WORK TO BE COMPLETED:
Taking the data below, please print only the lines from the line holding "Have a nice day :)" to the line holding "You can sign", inclusive, with pictures omitted.

EXERCISE MATERIAL:
---

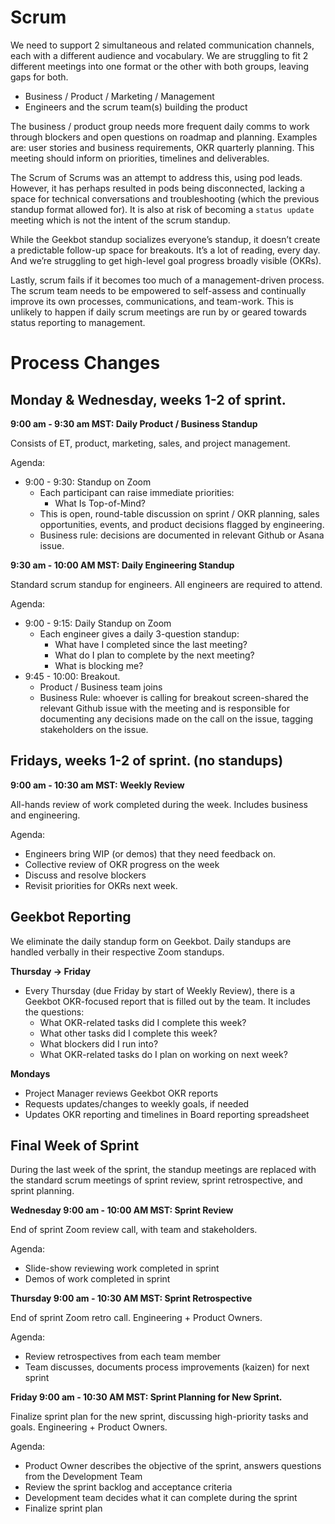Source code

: # Scrum

We need to support 2 simultaneous and related communication channels, each with a different audience and vocabulary. We are struggling to fit 2 different meetings into one format or the other with both groups, leaving gaps for both.

- Business / Product / Marketing / Management
- Engineers and the scrum team(s) building the product

The business / product group needs more frequent daily comms to work through blockers and open questions on roadmap and planning. Examples are: user stories and business requirements, OKR quarterly planning. This meeting should inform on priorities, timelines and deliverables.

The Scrum of Scrums was an attempt to address this, using pod leads. However, it has perhaps resulted in pods being disconnected, lacking a space for technical conversations and troubleshooting (which the previous standup format allowed for). It is also at risk of becoming a `status update` meeting which is not the intent of the scrum standup.

While the Geekbot standup socializes everyone’s standup, it doesn’t create a predictable follow-up space for breakouts. It’s a lot of reading, every day. And we’re struggling to get high-level goal progress broadly visible (OKRs).

Lastly, scrum fails if it becomes too much of a management-driven process. The scrum team needs to be empowered to self-assess and continually improve its own processes, communications, and team-work. This is unlikely to happen if daily scrum meetings are run by or geared towards status reporting to management.

# Process Changes

## Monday & Wednesday, weeks 1-2 of sprint.

**9:00 am - 9:30 am MST: Daily Product / Business Standup**

Consists of ET, product, marketing, sales, and project management.

Agenda:

- 9:00 - 9:30: Standup on Zoom
  - Each participant can raise immediate priorities:
    - What Is Top-of-Mind?
  - This is open, round-table discussion on sprint / OKR planning, sales opportunities, events, and product decisions flagged by engineering.
  - Business rule: decisions are documented in relevant Github or Asana issue.

**9:30 am - 10:00 AM MST: Daily Engineering Standup**

Standard scrum standup for engineers. All engineers are required to attend.

Agenda:

- 9:00 - 9:15: Daily Standup on Zoom
  - Each engineer gives a daily 3-question standup:
    - What have I completed since the last meeting?
    - What do I plan to complete by the next meeting?
    - What is blocking me?
- 9:45 - 10:00: Breakout.
  - Product / Business team joins
  - Business Rule: whoever is calling for breakout screen-shared the relevant Github issue with the meeting and is responsible for documenting any decisions made on the call on the issue, tagging stakeholders on the issue. 

## Fridays, weeks 1-2 of sprint. (no standups)

**9:00 am - 10:30 am MST: Weekly Review**

All-hands review of work completed during the week. Includes business and engineering.

Agenda:

- Engineers bring WIP (or demos) that they need feedback on. 
- Collective review of OKR progress on the week
- Discuss and resolve blockers
- Revisit priorities for OKRs next week.

## Geekbot Reporting

We eliminate the daily standup form on Geekbot. Daily standups are handled verbally in their respective Zoom standups. 

**Thursday -> Friday**
- Every Thursday (due Friday by start of Weekly Review), there is a Geekbot OKR-focused report that is filled out by the team. It includes the questions:
  - What OKR-related tasks did I complete this week?
  - What other tasks did I complete this week?
  - What blockers did I run into?
  - What OKR-related tasks do I plan on working on next week?

**Mondays**
- Project Manager reviews Geekbot OKR reports
- Requests updates/changes to weekly goals, if needed
- Updates OKR reporting and timelines in Board reporting spreadsheet

## Final Week of Sprint

During the last week of the sprint, the standup meetings are replaced with the standard scrum meetings of sprint review, sprint retrospective, and sprint planning.

**Wednesday 9:00 am - 10:00 AM MST: Sprint Review** 

End of sprint Zoom review call, with team and stakeholders. 

Agenda:

- Slide-show reviewing work completed in sprint
- Demos of work completed in sprint

**Thursday 9:00 am - 10:30 AM MST: Sprint Retrospective** 

End of sprint Zoom retro call. Engineering + Product Owners. 

Agenda:

- Review retrospectives from each team member
- Team discusses, documents process improvements (kaizen) for next sprint

**Friday 9:00 am - 10:30 AM MST: Sprint Planning for New Sprint.**

Finalize sprint plan for the new sprint, discussing high-priority tasks and goals. Engineering + Product Owners.

Agenda:

- Product Owner describes the objective of the sprint, answers questions from the Development Team
- Review the sprint backlog and acceptance criteria
- Development team decides what it can complete during the sprint
- Finalize sprint plan
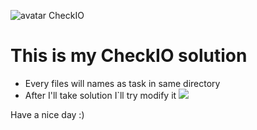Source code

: ![avatar CheckIO](https://www.gravatar.com/avatar/e017ca80fb6f09f90c93e64567006240?s=80)
# This is my CheckIO solution
* Every files will names as task in same directory
* After I'll take solution I`ll try modify it
![](https://d17mnqrx9pmt3e.cloudfront.net/cdn/files2/images/stations/initiation/silver.svg)

Have a nice day :)
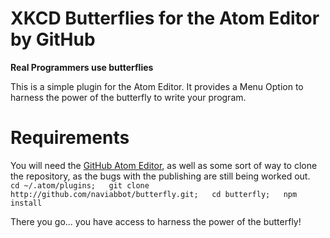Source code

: # XKCD Butterflies for the Atom Editor by GitHub
__Real Programmers use butterflies__

This is a simple plugin for the Atom Editor. It provides a Menu Option to harness the power of the butterfly to write your program.

# Requirements

You will need the [GitHub Atom Editor](http://atom.io), as well as some sort of way to clone the repository, as the bugs with the publishing are still being worked out.  
   `cd ~/.atom/plugins;  
   git clone http://github.com/naviabbot/butterfly.git;  
   cd butterfly;  
   npm install`  

There you go... you have access to harness the power of the butterfly!
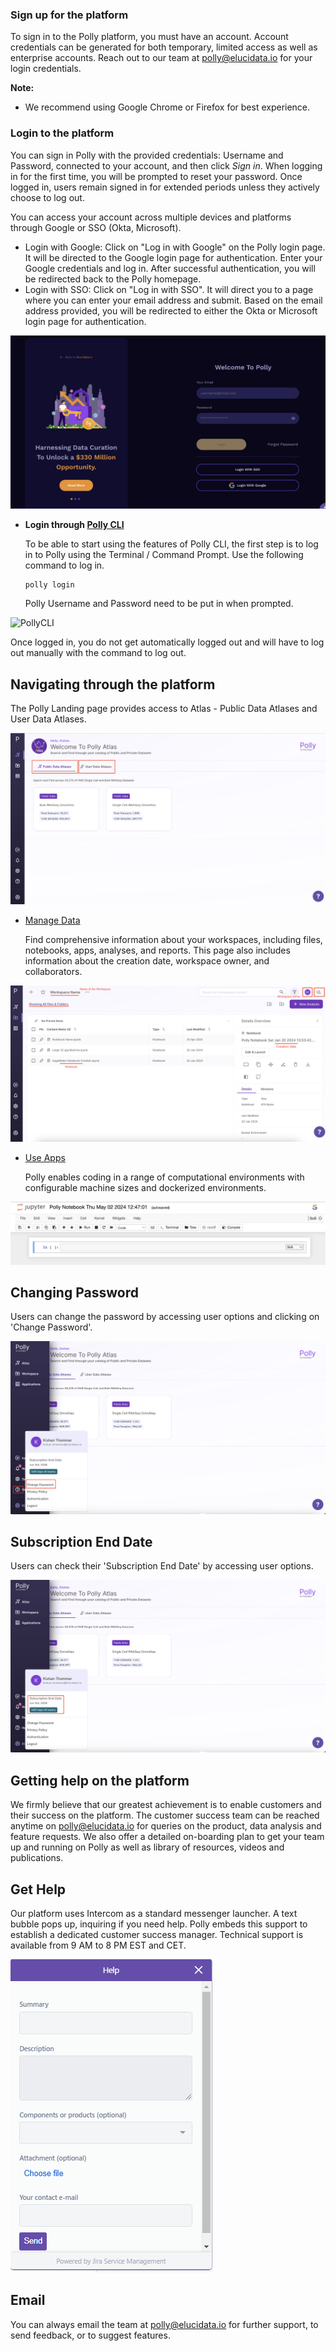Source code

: ###   **Sign up for the platform**

To sign in to the Polly platform, you must have an account. Account credentials can be generated for both temporary, limited access as well as enterprise accounts. Reach out to our team at [polly@elucidata.io](mailto:polly@elucidata.io) for your login credentials.

**Note:**

*    We recommend using Google Chrome or Firefox for best experience.
    

###   **Login to the platform**

You can sign in Polly with the provided credentials: Username and Password, connected to your account, and then click *Sign in*. When logging in for the first time, you will be prompted to reset your password. Once logged in, users remain signed in for extended periods unless they actively choose to log out. 

You can access your account across multiple devices and platforms through Google or SSO (Okta, Microsoft).

- Login with Google: Click on "Log in with Google" on the Polly login page. It will be directed to the Google login page for authentication. Enter your Google credentials and log in. After successful authentication, you will be redirected back to the Polly homepage.
- Login with SSO: Click on "Log in with SSO". It will direct you to a page where you can enter your email address and submit. Based on the email address provided, you will be redirected to either the Okta or Microsoft login page for authentication.

![Login](../img/Home/loginpagee1.png)

*   **Login through [Polly CLI](https://docs.elucidata.io/Scaling%20compute/Polly%20CLI.html)**

    To be able to start using the features of Polly CLI, the first step is to log in to Polly using the Terminal / Command Prompt. Use the following command to log in.

    <pre><code>polly login</code></pre>

    Polly Username and Password need to be put in when prompted.

![PollyCLI](../img/Home/PollyCLI.png) <!-- <center>**Figure 5.** Sample metadata mapping file</center> -->

Once logged in, you do not get automatically logged out and will have to log out manually with the command to log out.

## Navigating through the platform

The Polly Landing page provides access to Atlas - Public Data Atlases and User Data Atlases.

![Homepage](../img/Home/atlas_img.png)

*   [Manage Data](https://docs.elucidata.io/Getting%20Started/Workspaces.html)

    Find comprehensive information about your workspaces, including files, notebooks, apps, analyses, and reports. This page also includes information about the creation date, workspace owner, and collaborators.

![Manage](../img/Home/Managedataedit.png) <!-- <center>**Figure 5.** Sample metadata mapping file</center> -->

*   [Use Apps](https://docs.elucidata.io/Apps/Introduction.html)

    Polly enables coding in a range of computational environments with configurable machine sizes and dockerized environments. 

![Code](../img/Home/useapp.png) <!-- <center>**Figure 5.** Sample metadata mapping file</center> -->

## Changing Password 
Users can change the password by accessing user options and clicking on 'Change Password'.

![Code](../img/Home/changepassword1234.png)

## Subscription End Date
Users can check their 'Subscription End Date' by accessing user options.

![Code](../img/Home/subscriptionenddatee.png)

## Getting help on the platform

We firmly believe that our greatest achievement is to enable customers and their success on the platform. The customer success team can be reached anytime on [polly@elucidata.io](mailto:polly@elucidata.io) for queries on the product, data analysis and feature requests. We also offer a detailed on-boarding plan to get your team up and running on Polly as well as library of resources, videos and publications.

## Get Help

Our platform uses Intercom as a standard messenger launcher. A text bubble pops up, inquiring if you need help. Polly embeds this support to establish a dedicated customer success manager. Technical support is available from 9 AM to 8 PM EST and CET.

![Intercom](../img/Home/Chat.png) <!-- <center>**Figure 5.** Sample metadata mapping file</center> -->

## Email

You can always email the team at [polly@elucidata.io](mailto:polly@elucidata.io) for further support, to send feedback, or to suggest features.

---

YOUR RESPONSE:
Have a nice day :)
Source code

: # XKCD Butterflies for the Atom Editor by GitHub
__Real Programmers use butterflies__

This is a simple plugin for the Atom Editor. It provides a Menu Option to harness the power of the butterfly to write your program.

# Requirements

You will need the [GitHub Atom Editor](http://atom.io), as well as some sort of way to clone the repository, as the bugs with the publishing are still being worked out.  
   `cd ~/.atom/plugins;  
   git clone http://github.com/naviabbot/butterfly.git;  
   cd butterfly;  
   npm install`  

There you go... you have access to harness the power of the butterfly!
Source code

: ###   **Sign up for the platform**

To sign in to the Polly platform, you must have an account. Account credentials can be generated for both temporary, limited access as well as enterprise accounts. Reach out to our team at [polly@elucidata.io](mailto:polly@elucidata.io) for your login credentials.

**Note:**

*    We recommend using Google Chrome or Firefox for best experience.
    

###   **Login to the platform**

You can sign in Polly with the provided credentials: Username and Password, connected to your account, and then click *Sign in*. When logging in for the first time, you will be prompted to reset your password. Once logged in, users remain signed in for extended periods unless they actively choose to log out. 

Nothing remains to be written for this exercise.